Connecting a model's outputs to real, verifiable information rather than letting it generate from training data alone. Grounding prevents hallucination by giving the model authoritative sources to reason from. RAG is the most common grounding technique.

An ungrounded LLM generates text based entirely on patterns in its training data. It has no connection to what's actually true right now, in your documents, or about your specific situation. Grounding is how you fix that: you give the model real, verified information as part of its context, and ask it to reason from that information rather than from its training alone.

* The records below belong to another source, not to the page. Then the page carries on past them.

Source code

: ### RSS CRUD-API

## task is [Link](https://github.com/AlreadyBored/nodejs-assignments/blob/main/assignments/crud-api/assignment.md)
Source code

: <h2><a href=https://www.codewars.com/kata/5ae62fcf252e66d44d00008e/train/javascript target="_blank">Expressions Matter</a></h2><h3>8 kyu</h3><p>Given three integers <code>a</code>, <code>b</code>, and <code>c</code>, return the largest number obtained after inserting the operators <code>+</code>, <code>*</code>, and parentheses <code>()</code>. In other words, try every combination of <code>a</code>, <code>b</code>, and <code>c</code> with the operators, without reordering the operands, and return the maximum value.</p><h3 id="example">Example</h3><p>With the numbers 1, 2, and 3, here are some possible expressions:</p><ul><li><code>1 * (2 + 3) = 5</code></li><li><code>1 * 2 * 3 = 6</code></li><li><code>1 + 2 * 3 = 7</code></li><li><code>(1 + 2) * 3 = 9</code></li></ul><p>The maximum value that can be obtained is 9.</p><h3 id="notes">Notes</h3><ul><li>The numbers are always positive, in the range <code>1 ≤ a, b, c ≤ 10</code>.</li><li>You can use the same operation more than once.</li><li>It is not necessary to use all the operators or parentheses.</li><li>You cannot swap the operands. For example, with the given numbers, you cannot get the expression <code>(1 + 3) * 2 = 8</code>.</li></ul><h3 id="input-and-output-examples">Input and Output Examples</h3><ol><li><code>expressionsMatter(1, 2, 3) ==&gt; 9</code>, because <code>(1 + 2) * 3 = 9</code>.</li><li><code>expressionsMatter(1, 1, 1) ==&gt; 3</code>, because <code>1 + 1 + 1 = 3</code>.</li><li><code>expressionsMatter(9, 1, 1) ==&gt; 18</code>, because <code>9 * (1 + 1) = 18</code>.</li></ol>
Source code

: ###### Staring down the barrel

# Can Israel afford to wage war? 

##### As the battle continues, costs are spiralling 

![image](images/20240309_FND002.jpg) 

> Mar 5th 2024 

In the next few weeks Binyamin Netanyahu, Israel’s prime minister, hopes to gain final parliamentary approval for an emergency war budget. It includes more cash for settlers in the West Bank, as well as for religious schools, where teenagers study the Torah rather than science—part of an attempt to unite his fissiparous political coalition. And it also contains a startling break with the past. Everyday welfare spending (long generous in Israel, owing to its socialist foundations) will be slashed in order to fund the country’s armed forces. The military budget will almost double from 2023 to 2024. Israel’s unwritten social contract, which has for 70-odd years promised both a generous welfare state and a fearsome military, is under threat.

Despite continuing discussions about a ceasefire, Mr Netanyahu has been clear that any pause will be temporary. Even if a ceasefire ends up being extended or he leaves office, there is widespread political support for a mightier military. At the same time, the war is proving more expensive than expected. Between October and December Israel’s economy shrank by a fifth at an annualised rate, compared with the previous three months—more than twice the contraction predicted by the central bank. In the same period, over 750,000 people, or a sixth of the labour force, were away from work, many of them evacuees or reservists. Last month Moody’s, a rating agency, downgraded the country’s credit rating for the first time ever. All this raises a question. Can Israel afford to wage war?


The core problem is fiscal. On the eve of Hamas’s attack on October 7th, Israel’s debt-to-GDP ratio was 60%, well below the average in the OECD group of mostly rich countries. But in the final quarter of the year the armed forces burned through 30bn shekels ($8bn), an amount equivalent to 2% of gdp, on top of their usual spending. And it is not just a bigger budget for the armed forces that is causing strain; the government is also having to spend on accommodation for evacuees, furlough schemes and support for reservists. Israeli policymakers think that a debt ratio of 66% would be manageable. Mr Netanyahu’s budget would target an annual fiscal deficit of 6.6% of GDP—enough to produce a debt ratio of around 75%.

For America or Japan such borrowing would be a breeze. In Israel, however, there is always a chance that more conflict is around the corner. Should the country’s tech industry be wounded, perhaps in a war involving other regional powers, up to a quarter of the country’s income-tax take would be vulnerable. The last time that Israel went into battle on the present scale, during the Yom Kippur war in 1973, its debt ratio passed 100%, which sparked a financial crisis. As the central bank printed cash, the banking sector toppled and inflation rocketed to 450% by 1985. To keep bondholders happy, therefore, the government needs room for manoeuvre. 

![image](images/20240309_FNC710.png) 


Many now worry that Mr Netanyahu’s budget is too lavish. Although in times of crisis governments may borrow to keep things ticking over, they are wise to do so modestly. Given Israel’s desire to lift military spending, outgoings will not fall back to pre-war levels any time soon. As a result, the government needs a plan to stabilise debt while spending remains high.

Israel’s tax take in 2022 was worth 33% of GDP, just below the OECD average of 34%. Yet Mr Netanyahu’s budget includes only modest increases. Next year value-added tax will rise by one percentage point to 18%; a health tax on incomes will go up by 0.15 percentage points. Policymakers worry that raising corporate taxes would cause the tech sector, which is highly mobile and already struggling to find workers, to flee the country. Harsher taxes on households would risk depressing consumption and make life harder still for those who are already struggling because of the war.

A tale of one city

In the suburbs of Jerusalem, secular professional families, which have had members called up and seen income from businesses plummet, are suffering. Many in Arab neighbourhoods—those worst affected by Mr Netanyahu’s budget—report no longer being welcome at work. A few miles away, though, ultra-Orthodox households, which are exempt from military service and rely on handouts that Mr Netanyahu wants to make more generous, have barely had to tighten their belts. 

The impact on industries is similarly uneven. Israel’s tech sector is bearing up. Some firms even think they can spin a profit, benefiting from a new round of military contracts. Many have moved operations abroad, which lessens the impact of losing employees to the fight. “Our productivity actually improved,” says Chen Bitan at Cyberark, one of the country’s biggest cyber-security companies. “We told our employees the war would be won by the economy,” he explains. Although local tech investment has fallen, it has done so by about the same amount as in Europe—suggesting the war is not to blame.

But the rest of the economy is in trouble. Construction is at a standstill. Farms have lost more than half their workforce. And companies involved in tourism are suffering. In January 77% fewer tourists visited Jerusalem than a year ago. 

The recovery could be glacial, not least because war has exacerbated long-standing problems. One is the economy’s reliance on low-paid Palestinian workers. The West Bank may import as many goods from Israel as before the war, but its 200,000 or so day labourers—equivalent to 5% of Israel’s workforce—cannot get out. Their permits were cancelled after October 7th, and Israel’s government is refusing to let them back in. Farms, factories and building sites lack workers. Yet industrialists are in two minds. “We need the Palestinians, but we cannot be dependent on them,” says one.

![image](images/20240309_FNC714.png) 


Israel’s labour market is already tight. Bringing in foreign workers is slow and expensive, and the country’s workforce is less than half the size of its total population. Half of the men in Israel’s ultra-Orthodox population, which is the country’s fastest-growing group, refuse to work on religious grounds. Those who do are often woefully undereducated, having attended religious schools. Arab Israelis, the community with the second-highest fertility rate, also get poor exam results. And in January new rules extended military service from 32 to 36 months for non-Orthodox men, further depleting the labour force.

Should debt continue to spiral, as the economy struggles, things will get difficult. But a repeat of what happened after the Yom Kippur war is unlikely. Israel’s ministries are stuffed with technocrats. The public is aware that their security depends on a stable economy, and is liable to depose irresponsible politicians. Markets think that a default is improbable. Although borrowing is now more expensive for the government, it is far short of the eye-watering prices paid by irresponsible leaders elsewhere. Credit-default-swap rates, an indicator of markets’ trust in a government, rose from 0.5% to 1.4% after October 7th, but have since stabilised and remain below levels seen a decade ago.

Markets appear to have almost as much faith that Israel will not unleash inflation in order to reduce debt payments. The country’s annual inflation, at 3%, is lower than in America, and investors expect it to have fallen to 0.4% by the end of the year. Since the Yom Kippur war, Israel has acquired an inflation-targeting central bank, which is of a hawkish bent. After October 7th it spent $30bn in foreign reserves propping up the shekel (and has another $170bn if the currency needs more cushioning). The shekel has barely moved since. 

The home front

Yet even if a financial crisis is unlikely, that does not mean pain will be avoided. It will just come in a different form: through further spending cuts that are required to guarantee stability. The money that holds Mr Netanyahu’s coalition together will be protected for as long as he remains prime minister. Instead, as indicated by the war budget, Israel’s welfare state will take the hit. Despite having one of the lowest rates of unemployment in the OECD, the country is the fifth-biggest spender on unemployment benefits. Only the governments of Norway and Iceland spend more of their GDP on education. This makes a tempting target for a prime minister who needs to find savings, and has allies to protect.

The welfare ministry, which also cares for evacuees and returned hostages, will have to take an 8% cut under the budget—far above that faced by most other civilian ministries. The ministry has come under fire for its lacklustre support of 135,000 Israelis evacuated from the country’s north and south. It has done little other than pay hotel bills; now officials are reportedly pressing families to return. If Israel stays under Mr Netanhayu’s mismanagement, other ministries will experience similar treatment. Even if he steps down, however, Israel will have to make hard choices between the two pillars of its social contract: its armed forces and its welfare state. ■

The most common grounding mechanism is RAG: before generating a response, you retrieve relevant documents from a knowledge base and include them in the prompt. The model is then instructed to base its answer on those sources. This dramatically reduces hallucination on factual questions because the model has accurate information to work with instead of guessing.

Grounding also shows up in agent contexts: an agent that can query a database, call an API, or search the web in real time is grounding its decisions in current reality rather than stale training data. This is why tool use is sometimes framed as grounding. The underlying principle is the same: the more the model's outputs are anchored in verified real-world information, the more trustworthy those outputs are.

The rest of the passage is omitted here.